Some Snuggly Mama-Writer Fear: Not the best material in that nest!

When I was pregnant & wondering about my new roles & difficulties, a creative mother of three. 

I wake just after 4 AM, 34 weeks pregnant with the realization of movement, the placement of knees like sticks. Have I rolled on my stomach this way, in the night? Have I shifted internally, done most of the work it will take to memorize another human while I sleep? She is more angular now, the jabs more distinct.

Soon there will be a little mouth to latch. Soon I will have to back away, give up the independence I’ve gained while my three and five-year-olds play, nap, and lunch in school. There will be a mouth. There will be my body racked, newly postpartum, a new synthesis for measuring sleep and feeds. Words will gather under my skin, will need to be let down as I find new ways to write. On clouds, in midair, scrawl on a bookmark.

I will need to relearn this “mothering while writing thing” I’ve developed. Maybe I’ll need to stave it off like deadlines one can just worm out of. No one will miss it. No one will miss my take on the world apart from my kids. Maybe it is an early retirement, or at least a writing sabbatical.

Maybe by the time this new child is taken into school, accepted with fresh bibs and labelled sheets, the world will be so different and I will not be able to offer any more words. Maybe writing will have simply been a dream, an old website, forgotten blog with links that don’t even work anymore. Is this how every creative mother prepares for maternity leave, her sad exit curled up like leaves?

How shall we tether ourselves to letters when the head hits the floor? Birth, labour, new hours to sleep and not sleep. Seems like finding ways to bake without any flour. To raise roses without any ability to smell. I pack for the rolling in of fog, a compass tucked in flimsy nursing bras. What do we bring with us to birth a child and also words? Is there room for poetry amidst ointments and salves?

Oh, how I want to be programmed in some way to keep my hand on the pen, my eyes seeing all and swiftly reporting in Morse Code, in Farsi, or Latin, in kindness functioning to give off a sound, a tangible promise for the exchange of words or jewels.
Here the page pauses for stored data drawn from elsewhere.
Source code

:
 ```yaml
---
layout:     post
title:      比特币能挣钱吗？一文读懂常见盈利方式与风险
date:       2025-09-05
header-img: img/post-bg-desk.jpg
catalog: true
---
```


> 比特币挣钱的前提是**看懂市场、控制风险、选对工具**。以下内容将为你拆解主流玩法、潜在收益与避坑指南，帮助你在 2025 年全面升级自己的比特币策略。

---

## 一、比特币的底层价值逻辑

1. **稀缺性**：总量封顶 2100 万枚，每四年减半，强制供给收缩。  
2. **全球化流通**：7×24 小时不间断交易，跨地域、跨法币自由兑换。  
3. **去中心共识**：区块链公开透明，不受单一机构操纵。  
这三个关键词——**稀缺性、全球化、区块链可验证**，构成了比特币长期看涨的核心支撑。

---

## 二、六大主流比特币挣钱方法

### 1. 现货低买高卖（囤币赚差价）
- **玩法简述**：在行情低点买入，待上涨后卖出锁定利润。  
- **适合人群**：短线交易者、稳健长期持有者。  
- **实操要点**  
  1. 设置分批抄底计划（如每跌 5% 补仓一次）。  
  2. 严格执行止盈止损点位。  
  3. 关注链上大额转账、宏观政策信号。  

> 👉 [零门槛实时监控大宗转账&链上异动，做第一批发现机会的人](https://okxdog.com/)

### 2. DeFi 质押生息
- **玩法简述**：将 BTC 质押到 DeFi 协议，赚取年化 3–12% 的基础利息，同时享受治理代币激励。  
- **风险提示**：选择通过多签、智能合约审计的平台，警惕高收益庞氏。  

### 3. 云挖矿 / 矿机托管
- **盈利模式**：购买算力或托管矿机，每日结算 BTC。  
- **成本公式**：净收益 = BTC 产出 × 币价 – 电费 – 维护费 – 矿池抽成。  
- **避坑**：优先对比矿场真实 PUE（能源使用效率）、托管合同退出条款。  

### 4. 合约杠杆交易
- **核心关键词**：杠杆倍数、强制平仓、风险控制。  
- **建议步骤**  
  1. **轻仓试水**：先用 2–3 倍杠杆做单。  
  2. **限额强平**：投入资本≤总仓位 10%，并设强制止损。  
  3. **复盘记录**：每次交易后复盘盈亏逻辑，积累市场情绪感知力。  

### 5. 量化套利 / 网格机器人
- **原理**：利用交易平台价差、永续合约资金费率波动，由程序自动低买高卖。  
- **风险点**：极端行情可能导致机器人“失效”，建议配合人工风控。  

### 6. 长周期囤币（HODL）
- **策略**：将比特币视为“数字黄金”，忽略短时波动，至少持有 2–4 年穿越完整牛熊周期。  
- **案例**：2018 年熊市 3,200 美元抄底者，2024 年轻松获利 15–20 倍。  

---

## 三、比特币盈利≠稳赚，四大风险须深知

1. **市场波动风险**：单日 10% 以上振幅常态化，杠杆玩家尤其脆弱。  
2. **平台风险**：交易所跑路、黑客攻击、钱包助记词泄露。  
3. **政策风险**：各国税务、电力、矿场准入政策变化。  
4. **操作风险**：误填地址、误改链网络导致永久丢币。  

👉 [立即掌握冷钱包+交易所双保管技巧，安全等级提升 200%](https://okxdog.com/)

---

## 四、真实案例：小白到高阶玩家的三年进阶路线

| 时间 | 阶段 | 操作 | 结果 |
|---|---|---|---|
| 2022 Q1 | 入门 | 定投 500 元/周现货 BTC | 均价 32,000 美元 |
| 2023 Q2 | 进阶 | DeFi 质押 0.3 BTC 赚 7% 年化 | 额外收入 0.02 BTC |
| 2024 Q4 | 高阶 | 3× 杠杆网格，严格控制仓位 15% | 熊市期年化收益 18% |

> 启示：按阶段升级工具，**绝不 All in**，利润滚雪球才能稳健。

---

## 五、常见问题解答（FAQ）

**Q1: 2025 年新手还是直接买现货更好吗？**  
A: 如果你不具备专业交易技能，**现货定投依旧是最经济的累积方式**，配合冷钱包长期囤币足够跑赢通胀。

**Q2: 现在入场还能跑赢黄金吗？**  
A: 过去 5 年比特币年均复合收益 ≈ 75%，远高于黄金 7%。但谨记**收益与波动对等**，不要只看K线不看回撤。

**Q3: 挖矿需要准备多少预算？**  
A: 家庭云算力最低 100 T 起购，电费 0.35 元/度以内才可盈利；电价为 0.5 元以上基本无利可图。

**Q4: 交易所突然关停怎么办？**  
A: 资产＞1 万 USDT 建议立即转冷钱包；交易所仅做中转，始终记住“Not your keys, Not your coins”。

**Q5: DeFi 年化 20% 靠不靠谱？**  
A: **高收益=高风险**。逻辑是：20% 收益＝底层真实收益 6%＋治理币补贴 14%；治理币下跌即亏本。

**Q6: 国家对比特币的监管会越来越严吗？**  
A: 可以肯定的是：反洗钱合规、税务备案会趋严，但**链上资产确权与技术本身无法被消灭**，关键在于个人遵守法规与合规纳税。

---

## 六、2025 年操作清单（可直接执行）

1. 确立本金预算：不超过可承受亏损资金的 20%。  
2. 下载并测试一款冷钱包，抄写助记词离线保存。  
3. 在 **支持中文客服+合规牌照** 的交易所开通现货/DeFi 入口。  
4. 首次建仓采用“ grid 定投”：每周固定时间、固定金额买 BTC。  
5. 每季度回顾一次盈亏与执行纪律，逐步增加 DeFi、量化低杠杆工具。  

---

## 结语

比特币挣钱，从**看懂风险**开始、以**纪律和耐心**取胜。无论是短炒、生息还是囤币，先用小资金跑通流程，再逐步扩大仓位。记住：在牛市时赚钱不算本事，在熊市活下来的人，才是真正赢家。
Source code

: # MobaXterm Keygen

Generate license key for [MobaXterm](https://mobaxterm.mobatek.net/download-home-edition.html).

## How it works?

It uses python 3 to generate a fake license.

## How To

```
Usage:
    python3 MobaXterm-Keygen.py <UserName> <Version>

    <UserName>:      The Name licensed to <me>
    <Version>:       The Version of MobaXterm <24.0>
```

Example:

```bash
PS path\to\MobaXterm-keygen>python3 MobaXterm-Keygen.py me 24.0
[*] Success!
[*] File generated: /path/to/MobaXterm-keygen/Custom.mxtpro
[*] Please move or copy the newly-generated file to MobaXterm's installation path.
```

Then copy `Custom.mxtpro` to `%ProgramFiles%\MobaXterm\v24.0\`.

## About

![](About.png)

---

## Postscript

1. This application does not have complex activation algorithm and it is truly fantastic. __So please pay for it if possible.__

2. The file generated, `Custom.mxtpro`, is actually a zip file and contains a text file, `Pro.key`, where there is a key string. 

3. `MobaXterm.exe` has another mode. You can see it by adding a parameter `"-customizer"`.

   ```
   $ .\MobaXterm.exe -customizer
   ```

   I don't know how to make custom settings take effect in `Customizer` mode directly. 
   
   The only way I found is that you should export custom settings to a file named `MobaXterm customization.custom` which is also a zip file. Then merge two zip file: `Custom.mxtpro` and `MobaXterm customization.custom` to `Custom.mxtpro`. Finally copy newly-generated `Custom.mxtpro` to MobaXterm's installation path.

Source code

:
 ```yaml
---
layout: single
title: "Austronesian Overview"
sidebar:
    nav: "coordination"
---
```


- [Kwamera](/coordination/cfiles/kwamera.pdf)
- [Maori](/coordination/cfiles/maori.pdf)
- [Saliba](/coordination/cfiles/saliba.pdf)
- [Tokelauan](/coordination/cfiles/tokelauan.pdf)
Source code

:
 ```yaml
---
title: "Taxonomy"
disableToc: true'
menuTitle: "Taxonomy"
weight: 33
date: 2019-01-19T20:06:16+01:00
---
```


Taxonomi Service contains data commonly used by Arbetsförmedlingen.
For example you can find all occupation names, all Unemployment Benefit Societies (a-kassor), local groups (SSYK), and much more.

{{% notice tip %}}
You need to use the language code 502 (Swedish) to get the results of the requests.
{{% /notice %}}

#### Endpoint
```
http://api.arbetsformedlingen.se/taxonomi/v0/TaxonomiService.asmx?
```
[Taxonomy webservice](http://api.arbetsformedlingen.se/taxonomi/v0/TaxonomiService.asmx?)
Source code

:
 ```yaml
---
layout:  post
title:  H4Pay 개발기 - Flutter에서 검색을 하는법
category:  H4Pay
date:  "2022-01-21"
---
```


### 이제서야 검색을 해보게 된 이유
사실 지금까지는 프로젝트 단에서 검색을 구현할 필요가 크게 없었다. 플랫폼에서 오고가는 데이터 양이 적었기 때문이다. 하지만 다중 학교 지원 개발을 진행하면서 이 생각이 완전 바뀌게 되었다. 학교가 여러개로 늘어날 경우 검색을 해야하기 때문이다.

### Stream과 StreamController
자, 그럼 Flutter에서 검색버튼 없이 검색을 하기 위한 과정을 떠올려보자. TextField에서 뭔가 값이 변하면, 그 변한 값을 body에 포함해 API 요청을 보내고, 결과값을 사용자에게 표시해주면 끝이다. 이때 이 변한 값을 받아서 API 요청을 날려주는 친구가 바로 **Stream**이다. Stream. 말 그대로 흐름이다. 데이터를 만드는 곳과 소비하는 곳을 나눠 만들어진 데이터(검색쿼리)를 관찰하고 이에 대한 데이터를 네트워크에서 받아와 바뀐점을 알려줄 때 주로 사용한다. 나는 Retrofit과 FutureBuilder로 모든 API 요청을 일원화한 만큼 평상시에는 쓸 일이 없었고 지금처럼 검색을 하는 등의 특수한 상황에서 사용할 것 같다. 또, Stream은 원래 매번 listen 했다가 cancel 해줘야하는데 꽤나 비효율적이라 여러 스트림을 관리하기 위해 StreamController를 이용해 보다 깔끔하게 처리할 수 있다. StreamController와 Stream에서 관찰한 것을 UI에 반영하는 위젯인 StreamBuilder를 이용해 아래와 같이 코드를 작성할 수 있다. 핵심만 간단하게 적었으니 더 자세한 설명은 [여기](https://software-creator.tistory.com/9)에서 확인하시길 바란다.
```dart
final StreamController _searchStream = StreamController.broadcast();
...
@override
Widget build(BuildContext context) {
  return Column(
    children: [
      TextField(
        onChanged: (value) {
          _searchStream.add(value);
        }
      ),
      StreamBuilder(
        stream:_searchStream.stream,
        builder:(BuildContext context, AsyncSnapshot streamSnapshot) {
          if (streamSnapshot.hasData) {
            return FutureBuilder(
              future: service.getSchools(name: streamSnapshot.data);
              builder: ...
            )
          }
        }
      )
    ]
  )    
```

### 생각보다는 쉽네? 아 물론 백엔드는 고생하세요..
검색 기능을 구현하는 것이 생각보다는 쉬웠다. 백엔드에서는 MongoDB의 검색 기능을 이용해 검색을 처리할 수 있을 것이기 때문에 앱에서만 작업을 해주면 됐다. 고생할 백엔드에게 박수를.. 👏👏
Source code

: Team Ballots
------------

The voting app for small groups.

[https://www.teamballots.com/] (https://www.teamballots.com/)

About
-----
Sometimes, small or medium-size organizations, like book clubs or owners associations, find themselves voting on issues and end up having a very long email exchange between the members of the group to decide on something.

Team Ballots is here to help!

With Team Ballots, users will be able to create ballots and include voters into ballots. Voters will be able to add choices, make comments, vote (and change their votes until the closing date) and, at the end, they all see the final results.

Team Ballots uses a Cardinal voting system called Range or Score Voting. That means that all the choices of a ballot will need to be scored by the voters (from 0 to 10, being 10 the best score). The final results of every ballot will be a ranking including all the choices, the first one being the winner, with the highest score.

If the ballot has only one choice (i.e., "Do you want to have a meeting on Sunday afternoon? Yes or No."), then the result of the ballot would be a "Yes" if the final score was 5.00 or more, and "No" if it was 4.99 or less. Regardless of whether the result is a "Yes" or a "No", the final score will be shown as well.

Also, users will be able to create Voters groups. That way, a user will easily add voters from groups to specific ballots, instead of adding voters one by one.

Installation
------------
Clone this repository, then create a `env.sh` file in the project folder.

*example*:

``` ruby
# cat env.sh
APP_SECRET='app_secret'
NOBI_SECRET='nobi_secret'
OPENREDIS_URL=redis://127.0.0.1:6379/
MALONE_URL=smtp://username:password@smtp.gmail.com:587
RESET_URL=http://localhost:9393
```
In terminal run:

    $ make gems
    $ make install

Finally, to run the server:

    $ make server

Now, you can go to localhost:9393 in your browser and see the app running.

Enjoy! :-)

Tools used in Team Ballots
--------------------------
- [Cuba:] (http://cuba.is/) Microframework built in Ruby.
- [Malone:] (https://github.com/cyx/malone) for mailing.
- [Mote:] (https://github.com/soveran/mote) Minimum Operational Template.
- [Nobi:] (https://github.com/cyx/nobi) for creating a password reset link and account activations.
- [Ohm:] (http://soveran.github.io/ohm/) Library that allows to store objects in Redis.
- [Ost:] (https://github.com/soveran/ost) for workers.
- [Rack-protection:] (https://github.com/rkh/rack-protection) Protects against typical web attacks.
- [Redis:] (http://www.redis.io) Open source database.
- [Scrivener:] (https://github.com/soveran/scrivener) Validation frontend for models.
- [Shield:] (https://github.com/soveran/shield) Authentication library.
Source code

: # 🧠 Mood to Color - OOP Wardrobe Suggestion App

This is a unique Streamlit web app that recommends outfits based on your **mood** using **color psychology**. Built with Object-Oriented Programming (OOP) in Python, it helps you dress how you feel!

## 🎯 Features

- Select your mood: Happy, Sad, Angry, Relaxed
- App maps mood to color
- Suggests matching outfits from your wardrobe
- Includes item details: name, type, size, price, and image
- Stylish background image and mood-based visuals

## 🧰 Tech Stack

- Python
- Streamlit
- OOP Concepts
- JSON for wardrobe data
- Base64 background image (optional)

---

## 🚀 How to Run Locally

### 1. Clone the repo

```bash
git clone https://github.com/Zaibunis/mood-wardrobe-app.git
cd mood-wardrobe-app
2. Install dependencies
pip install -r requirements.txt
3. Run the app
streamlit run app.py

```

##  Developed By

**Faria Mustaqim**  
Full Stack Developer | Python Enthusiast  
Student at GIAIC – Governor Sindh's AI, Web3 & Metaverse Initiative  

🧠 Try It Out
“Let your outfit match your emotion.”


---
I want to stay present is all, to have birthed and stay whole, mind relaxed but pages taut. How do we stay writable when our whole makeup sways under the wave that unclips our very legs? There will be contractions, surges that come so quickly I cannot really breathe. There will be hormones that dip and molecularly change my hair. I am curly, no, straight, mist and salt. I am phantom mother-writer, both pirate and hostage on a creaky old ship.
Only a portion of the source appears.